For me, the chilled seafood tower is the height of fine dining. Maybe it’s a bit of nostalgia, since the restaurants that do it best are those that are delightfully retro—the sorts of places that fuss over their martini or steak tartare, where the servers are probably wearing a jacket, or where sauces such as Béarnaise, Bordelaise, Poivrade, (or preferably) Américaine are still plentiful. But, perhaps there’s something more to it. A chilled seafood tower is simple and direct. It celebrates the quality of the ingredient, providing little chance for inferior product to hide behind artifice. It’s also let’s face it, hedonistic and indulgent. And, hey, who doesn’t want to feel like a million bucks from time to time?
But, what to drink? Given the scene I’ve described, one could, of course, go the full Mad Men route and pile on the martinis. I prefer to keep my wits about me, however. The seafood tower, after all, is best consumed as part of a leisurely lunch that stretches on, paying no mind to normal conventions for proper mealtimes. The martini rather demands to be the center of attention, requiring prompt consumption before it warms, and it is the tower that is the star for us here. No, instead, for me it has got to be a crisp dry white wine that is reminiscent of the sea. Chablis, Muscadet, or Assyrtiko of proper stature would all be satisfying. Today, however, I’d like to recommend something different: a Carricante from Sicily’s Mount Etna, in particular I Custodi Etna Bianco “Ante” 2018 ($40).

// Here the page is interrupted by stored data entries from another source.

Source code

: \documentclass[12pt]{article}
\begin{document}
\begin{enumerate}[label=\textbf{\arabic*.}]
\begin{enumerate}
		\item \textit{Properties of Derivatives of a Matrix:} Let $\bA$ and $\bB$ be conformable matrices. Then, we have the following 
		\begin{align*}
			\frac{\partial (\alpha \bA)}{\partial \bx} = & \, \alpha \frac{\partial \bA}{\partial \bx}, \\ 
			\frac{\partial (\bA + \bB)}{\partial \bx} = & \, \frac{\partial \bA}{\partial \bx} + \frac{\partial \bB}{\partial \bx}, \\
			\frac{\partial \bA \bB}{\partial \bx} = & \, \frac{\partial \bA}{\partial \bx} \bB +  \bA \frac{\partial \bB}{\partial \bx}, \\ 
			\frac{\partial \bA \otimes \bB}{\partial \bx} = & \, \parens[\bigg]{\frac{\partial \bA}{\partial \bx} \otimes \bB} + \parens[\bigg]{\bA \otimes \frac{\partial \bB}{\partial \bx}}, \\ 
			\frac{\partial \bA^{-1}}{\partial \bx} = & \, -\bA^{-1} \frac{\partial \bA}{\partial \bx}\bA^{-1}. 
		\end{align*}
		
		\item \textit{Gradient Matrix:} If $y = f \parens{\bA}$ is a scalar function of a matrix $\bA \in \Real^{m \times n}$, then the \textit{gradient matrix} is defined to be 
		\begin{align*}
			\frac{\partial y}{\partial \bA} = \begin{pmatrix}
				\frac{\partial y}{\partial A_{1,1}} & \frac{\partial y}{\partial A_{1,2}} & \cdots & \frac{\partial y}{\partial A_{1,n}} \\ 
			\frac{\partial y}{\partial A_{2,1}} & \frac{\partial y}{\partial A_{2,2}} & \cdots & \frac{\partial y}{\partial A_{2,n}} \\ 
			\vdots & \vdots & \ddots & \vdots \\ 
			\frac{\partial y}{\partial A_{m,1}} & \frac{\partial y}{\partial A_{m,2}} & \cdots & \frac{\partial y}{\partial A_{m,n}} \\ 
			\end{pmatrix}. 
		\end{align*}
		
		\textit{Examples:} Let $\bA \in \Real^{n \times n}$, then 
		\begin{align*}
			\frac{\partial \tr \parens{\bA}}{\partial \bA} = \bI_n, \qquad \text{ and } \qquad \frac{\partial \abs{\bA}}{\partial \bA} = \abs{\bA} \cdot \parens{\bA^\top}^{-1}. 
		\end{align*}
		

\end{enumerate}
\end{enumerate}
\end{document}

Carricante is an ancient white grape variety that is indigenous to Sicily and now flourishes mainly in small pockets of high elevation vineyards on Mount Etna (typically between 950 and 1,050 meters above sea level). Its name translates loosely to “load the cart,” referring, presumably, to the variety’s tendency to have high yields. When the vines struggle in the poor volcanic soils and cooler eastern and southern sites of Mount Etna, where the region’s chief red variety Nerello Mascalese often fails to ripen, they can yield what is arguably one of Italy’s truly great white wines—wines that are long lived and intensely saline, marked by aromas of oyster shell, iodine, and white flowers. As the wines age, they tend to take on flinty, petrol-like aromas reminiscent of fine aged Riesling. Unlike other Sicilian white varieties such as Grillo or Moscato Bianco, which figured in Marsala and passito wines respectively, Carricante has always had a history of being produced as a dry still wine—perhaps a testament to its quality, not to malign the other varieties.
Mario and Manuela Paoluzi, as the name I Custodi suggests, consider themselves keepers or guardians of Etna’s great vineyards. They take it as their task to preserve the land and maintain the traditions of its people. Their farming practices are of course certified organic and many of the vines that they tend are quite old (up to 250 years old) and ungrafted. Their Etna Bianco “Ante” is sourced from a single vineyard at 900 meters of elevation on the eastern slope of Mount Etna. It is 90% Carricante, with the balance split between grapes like Grecanico and Minella. The 1.6 hectares of vines planted in this site (the oldest being 40 years of age) are head-trained bush vines. The grapes are hand harvested as late as possible to ensure ripeness and to bring the variety’s notable acidity into check. The wine is fermented with native yeasts and spends a year and a half in stainless tanks.